# [WHAT YOU SHOULD DO]
Search the data for the string "online" and gather each line it is in.

# [MATERIALS PROVIDED]
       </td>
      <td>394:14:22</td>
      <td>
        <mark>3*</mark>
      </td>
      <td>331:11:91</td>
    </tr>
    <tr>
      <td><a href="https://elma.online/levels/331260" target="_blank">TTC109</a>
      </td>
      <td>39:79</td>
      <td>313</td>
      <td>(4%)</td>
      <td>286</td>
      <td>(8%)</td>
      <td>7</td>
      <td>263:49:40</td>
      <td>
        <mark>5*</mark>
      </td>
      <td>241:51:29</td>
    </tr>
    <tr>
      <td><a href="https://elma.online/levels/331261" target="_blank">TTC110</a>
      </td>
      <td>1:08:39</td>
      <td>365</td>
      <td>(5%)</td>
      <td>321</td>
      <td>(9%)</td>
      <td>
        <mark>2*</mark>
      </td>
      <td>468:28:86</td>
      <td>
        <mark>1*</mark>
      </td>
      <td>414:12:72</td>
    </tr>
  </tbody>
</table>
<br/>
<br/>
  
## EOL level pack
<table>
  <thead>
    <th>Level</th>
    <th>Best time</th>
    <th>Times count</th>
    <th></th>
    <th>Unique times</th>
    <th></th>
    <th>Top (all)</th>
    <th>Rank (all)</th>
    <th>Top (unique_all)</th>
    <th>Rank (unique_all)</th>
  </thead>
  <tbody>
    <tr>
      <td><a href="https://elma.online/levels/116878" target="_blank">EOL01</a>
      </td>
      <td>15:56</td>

# [RESULT OF THIS TASK]
      <td><a href="https://elma.online/levels/331260" target="_blank">TTC109</a>
      <td><a href="https://elma.online/levels/331261" target="_blank">TTC110</a>
      <td><a href="https://elma.online/levels/116878" target="_blank">EOL01</a>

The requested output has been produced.